Instructions to follow —
Count, in the listing that follows, every line containing the word "package". Give the number by itself.

Material to process —

☆ ☆ ☆ ☆ ☆ ☆ ☆

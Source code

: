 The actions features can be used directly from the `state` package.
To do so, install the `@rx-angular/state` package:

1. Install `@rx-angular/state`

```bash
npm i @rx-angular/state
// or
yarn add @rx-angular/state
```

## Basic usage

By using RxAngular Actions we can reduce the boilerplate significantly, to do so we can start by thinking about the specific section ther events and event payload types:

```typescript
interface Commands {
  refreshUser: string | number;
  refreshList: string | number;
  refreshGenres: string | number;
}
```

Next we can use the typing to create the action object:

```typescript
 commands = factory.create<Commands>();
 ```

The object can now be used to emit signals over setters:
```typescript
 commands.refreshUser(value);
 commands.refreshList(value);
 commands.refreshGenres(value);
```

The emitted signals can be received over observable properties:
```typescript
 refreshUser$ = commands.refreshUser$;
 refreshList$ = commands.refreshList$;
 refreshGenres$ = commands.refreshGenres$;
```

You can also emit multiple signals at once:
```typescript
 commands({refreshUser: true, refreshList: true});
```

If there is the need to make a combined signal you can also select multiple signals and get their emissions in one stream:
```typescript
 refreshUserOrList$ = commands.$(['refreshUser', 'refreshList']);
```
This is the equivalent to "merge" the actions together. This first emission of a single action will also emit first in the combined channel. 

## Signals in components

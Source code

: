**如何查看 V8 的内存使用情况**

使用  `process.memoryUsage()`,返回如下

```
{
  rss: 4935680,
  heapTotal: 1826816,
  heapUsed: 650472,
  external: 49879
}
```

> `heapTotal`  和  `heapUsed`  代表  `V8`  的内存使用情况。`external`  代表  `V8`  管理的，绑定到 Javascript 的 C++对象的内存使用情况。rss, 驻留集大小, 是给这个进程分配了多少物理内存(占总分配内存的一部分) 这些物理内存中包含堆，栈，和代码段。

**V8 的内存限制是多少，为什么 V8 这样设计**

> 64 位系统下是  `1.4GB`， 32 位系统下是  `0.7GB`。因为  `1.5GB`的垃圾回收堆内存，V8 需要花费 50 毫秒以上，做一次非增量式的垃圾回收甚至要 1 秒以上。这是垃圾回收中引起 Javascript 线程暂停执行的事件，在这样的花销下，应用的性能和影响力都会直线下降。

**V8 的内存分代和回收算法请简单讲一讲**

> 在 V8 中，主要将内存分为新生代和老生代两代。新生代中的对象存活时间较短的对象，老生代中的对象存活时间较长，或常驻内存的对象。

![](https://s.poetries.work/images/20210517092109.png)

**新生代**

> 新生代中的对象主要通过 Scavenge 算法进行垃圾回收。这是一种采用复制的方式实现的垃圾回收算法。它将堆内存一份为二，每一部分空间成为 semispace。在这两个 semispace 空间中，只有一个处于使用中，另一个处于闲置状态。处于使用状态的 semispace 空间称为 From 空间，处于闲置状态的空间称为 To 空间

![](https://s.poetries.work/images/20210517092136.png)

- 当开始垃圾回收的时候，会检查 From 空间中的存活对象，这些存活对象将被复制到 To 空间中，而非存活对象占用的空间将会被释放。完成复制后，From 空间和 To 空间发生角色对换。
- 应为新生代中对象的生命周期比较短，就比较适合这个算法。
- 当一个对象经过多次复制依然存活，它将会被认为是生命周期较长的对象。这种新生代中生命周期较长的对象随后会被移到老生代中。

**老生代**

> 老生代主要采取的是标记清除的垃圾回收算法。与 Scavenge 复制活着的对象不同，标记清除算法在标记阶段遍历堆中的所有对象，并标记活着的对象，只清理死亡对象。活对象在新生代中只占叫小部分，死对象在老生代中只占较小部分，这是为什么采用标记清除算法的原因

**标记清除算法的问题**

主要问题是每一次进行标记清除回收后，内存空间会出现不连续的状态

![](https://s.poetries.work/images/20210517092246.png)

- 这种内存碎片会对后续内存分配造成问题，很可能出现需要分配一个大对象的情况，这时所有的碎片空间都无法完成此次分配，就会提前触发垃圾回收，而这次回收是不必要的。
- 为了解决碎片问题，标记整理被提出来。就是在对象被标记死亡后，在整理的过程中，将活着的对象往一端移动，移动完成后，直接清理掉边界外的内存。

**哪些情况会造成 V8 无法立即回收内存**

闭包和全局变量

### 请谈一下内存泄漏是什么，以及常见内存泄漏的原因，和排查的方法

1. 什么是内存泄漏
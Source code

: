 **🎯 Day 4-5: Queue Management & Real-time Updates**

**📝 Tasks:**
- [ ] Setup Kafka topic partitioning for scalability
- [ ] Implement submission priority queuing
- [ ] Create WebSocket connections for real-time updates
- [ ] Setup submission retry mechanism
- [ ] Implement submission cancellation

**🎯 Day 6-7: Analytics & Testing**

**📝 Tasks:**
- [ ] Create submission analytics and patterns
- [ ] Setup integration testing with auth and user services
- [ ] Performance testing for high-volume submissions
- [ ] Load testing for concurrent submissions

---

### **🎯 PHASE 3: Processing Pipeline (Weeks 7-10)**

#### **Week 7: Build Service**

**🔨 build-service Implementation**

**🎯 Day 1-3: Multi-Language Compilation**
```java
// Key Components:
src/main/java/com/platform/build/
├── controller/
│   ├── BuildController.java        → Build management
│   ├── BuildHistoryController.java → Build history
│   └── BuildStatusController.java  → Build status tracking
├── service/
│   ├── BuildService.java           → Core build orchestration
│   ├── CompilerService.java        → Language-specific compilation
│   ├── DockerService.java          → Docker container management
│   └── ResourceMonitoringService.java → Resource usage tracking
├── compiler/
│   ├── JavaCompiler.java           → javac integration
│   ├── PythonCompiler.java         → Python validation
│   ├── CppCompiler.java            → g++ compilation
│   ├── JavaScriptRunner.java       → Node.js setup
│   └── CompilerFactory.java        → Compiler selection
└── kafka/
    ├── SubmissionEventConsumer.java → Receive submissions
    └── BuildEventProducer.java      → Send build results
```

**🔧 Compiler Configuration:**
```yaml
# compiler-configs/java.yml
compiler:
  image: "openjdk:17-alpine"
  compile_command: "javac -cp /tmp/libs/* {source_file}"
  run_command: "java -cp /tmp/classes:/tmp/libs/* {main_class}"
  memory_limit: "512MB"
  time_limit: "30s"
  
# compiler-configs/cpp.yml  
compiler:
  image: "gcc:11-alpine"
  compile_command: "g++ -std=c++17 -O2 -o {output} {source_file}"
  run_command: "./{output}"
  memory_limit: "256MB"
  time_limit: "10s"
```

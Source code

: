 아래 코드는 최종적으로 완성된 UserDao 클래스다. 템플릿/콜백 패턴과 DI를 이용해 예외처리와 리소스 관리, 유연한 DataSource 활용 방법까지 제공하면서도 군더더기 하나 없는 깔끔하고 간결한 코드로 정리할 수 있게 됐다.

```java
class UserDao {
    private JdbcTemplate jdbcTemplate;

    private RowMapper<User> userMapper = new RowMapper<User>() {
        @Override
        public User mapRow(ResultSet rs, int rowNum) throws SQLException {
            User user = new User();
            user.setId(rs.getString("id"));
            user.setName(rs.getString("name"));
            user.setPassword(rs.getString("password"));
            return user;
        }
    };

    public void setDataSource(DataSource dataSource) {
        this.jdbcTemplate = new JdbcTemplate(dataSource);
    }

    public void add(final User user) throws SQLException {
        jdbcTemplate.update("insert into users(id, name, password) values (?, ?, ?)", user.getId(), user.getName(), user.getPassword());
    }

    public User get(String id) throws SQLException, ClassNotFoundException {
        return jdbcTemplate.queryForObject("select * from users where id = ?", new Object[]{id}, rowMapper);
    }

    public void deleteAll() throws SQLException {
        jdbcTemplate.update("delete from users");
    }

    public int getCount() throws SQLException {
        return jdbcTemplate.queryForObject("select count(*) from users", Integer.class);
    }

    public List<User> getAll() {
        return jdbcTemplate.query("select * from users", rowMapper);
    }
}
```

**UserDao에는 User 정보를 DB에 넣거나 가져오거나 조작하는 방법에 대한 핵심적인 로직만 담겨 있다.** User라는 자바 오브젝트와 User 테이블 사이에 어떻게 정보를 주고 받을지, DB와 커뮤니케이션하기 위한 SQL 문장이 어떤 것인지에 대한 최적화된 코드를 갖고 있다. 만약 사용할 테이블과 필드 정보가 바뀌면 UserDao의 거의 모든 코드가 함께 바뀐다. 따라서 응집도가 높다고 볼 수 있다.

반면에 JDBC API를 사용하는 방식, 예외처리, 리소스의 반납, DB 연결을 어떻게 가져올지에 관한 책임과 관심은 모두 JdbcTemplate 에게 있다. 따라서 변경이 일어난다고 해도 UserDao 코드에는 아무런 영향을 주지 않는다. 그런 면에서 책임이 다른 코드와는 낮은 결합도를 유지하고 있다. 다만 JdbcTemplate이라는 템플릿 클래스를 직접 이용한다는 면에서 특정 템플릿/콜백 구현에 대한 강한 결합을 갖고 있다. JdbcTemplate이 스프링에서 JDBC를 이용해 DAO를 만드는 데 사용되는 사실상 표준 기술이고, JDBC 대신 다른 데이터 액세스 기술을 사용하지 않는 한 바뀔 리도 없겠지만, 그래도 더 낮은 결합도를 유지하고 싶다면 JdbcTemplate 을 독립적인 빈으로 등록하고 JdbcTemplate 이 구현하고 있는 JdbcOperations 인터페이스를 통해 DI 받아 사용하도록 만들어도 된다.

☆ ☆ ☆ ☆ ☆ ☆ ☆

Solution to this problem —
2